The State of the Industry: The Rise of Self Publishing - article

First of all, you should know that the book business is in a state of turmoil and change. I’ve weathered a few storms in the past. When television started, I was told no one would read books again. That should give you some idea of how old I am. When book chains started to show up in shopping malls, I was told no one would ever read serious books again. Of course, that didn’t turn out to be true.

But it is true that the books business is upside down right now. The digitization of the book publishing process, the downturn of the economy, the need for change in business practices that publishers have been avoiding for years, and the increasing diversity of the industry (a lot more women, minorities, and young people are playing important roles) have completely changed how books get published. Change can be difficult, but the simple truth is that now is a great time for writers.

As recently as ten years ago, self-published wasn’t even a word that most traditional publishers used. We called it vanity publishing. Back then, you would see advertisements in the New York Times Review of Books every week for companies who claimed they would publish your book. They said you would be able to sell your book in bookstores and have all the benefits of traditional publishing, but that was misleading.
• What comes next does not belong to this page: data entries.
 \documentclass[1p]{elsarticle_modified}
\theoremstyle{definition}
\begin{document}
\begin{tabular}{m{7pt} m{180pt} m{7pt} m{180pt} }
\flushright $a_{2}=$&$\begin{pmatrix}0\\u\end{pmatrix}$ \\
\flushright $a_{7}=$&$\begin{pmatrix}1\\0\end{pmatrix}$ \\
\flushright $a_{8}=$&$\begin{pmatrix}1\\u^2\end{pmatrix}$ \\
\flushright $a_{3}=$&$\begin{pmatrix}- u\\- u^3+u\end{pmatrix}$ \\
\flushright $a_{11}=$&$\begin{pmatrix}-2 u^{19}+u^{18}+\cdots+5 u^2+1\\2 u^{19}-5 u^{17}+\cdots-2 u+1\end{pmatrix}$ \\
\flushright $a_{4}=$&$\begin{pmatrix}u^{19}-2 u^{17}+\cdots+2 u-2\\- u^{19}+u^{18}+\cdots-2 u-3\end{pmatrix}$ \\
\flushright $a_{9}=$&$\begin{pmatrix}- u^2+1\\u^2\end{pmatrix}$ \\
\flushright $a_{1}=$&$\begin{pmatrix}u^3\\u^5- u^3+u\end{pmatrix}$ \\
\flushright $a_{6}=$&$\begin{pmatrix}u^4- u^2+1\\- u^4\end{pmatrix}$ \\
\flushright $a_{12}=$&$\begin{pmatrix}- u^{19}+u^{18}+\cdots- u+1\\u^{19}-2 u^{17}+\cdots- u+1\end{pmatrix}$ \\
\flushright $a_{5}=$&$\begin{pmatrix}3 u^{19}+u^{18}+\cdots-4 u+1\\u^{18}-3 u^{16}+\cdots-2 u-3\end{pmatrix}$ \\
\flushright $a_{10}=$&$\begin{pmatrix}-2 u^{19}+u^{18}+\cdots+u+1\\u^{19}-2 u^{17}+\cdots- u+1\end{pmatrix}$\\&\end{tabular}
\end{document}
In those days, vanity publishing was simply printing. Those companies would arrange with a printer to print your book, and then you would get a big truckload of books dropped off at your house. They never went to bookstores; they never got reviews. You could give them to your friends and family, but it wasn’t really legitimate in any sense of the word.
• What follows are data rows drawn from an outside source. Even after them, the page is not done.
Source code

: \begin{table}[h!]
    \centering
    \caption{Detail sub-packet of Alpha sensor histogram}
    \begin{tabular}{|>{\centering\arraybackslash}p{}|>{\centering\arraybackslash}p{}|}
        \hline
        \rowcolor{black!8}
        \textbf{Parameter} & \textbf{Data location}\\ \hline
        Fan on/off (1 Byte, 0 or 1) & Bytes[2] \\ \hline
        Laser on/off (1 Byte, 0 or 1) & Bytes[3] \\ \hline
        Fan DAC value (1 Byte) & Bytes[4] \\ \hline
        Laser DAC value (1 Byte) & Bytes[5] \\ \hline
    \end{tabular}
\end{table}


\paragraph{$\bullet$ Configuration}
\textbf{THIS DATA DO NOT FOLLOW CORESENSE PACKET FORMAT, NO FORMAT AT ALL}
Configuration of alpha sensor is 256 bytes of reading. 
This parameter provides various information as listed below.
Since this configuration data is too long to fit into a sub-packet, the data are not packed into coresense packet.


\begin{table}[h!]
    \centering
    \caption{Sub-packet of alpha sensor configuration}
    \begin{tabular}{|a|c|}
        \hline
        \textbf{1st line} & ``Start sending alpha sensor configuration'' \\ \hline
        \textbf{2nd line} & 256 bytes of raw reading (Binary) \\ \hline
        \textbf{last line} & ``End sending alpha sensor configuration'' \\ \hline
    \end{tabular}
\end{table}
Currently, self-publishing is completely different. Now, if you self-publish, you’re actually published by a commercial publisher. That means you can hire a developmental editor, a copy editor, a book designer, a jacket designer—you can get all the services your book needs before the book is published. Most self-publishing companies use print-on-demand technology, which can be very inexpensive depending on the number of copies you order. Companies like Author Solutions offer all of these services at relatively low costs, providing new authors with a way to get their books out there right away without the frustration of trying to find an agent or a traditional publisher.

One really interesting development is that just in the past few years, self-publishing has become a way to test the market for a book. You can publish a book yourself, get it into some bookstores, work hard at marketing it, and if it starts to sell, traditional book publishers will consider publishing it. If a book can sell five thousand or ten thousand copies solely based on an author’s efforts, that’s phenomenal. We compete for those books. Just in the past twelve months at Jossey-Bass, for example, I have acquired and published two previously self-published books. One was a memoir, and one was a how-to book. That’s a completely new phenomenon in the book business. Publishers have realized that what they were doing in the past doesn’t work anymore—the expensive author tours, the full-page ads in the New York Times, the huge advances.
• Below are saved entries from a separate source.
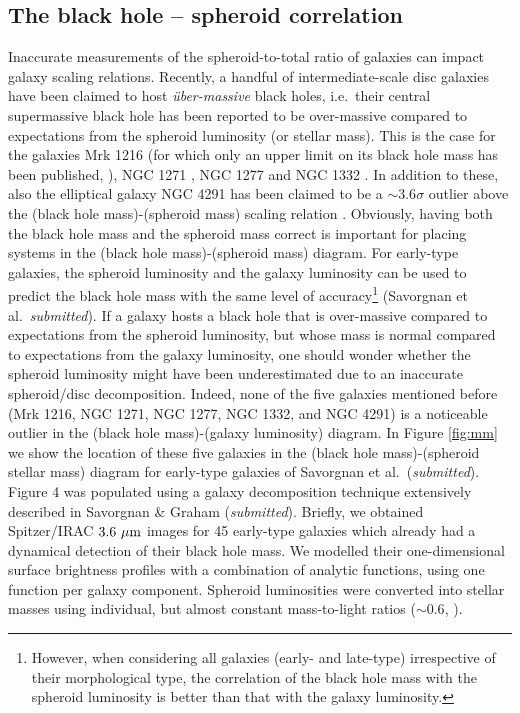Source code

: \documentclass[useAMS,usenatbib,article]{mn2e}
\begin{document}
\subsection{The black hole -- spheroid correlation}
\label{sec:mm}
Inaccurate measurements of the spheroid-to-total ratio of galaxies can impact galaxy scaling relations. 
Recently, a handful of intermediate-scale disc galaxies have been claimed to host \emph{{\"u}ber-massive} black holes, 
i.e.~their central supermassive black hole has been reported to be 
over-massive compared to expectations from the spheroid luminosity (or stellar mass).
This is the case for the galaxies Mrk 1216 (for which only an upper limit on its black hole mass has been published, 
\citealt{yildirim2015}), NGC 1271 \citep{walsh2015}, 
NGC 1277 \citep{vandenbosch2012,yildirim2015} and NGC 1332 \citep{rusli2011}.
In addition to these, also the elliptical galaxy NGC 4291 has been claimed to be a $\sim$$3.6\sigma$ outlier 
above the (black hole mass)-(spheroid mass) scaling relation \citep{bogdan2012}. 
Obviously, having both the black hole mass and the spheroid mass correct is important 
for placing systems in the (black hole mass)-(spheroid mass) diagram. 
For early-type galaxies, the spheroid luminosity and the galaxy luminosity 
can be used to predict the black hole mass with the same level of accuracy\footnote{However, 
when considering all galaxies (early- and late-type) irrespective of their morphological type, 
the correlation of the black hole mass with the spheroid luminosity is better than that with the galaxy luminosity.} 
(Savorgnan et al.~\emph{submitted}). 
If a galaxy hosts a black hole that is over-massive compared to expectations from the spheroid luminosity, 
but whose mass is normal compared to expectations from the galaxy luminosity, 
one should wonder whether the spheroid luminosity might have been underestimated 
due to an inaccurate spheroid/disc decomposition. 
Indeed, none of the five galaxies mentioned before (Mrk 1216, NGC 1271, NGC 1277, NGC 1332, and NGC 4291) is a noticeable outlier 
in the (black hole mass)-(galaxy luminosity) diagram. 
In Figure \ref{fig:mm} we show the location of these five galaxies in the (black hole mass)-(spheroid stellar mass) diagram 
for early-type galaxies of Savorgnan et al.~(\emph{submitted}). 
Figure 4 was populated using a galaxy decomposition technique extensively described in Savorgnan \& Graham (\emph{submitted}). 
Briefly, we obtained Spitzer/IRAC $3.6~\rm \mu m$ images for 45 early-type galaxies 
which already had a dynamical detection of their black hole mass. 
We modelled their one-dimensional surface brightness profiles with a combination of analytic functions, using one function per galaxy component. 
Spheroid luminosities were converted into stellar masses using individual, but almost constant mass-to-light ratios ($\sim$$0.6$, \citealt{meidt2014-MNRAS}). 
\end{document}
Acquisitions editors are looking everywhere for new ideas, including self-publishing. There have been some phenomenal successes. Chicken Soup for the Soul was originally a self-published, and that certainly took off. It attracted a lot of attention, and it was ultimately taken over by a traditional publisher. The Shack is another example of a highly successful book that was originally self-published. These successes have captured the attention of traditional publishers, including some who were initially reluctant because of the stigma of vanity publishing. I know people who two years ago said they would never publish a self-published book who are now actively seeking them out; they understand that these can be good books and can sell.

The numbers are really fascinating. There are now more self-published than traditionally published books. Some of them are just for friends and family, but some of them are selling well and getting picked up by traditional publishers. Anecdotally—I can’t support this through scientific data, but it fits my experience—about 5 percent of all self-published books transition to commercial book publication. Of course, many authors don’t want to make that transition at all. They feel that in the long run they can make more money using an independent model of publishing. There’s been a similar trend in the music industry. Not all musicians now want to go with big labels. They are able to make more money by producing albums themselves and selling them on their websites.

I’m going to a writers’ conference at the end of this month, and there’s a whole day devoted to self-publishing. That never would have been the case a few years ago. I’m also giving the keynote at a big conference at the Book Expo, the giant industry event in New York at the Jacob Javits Center at the end of May. They have an entire day devoted to self-publishing.

No one predicted the growth of self-publishing. Just a few years ago, no one would have imagined that agents would one day handle self-published books or that those books would be picked up by Random House and Simon & Schuster and Wiley and Penguin and Harper and all the rest. This is a very interesting time to be in the book business. I’ve been around the block a few times, and as far as I’m concerned, there’s never been a more exciting and stimulating moment for authors.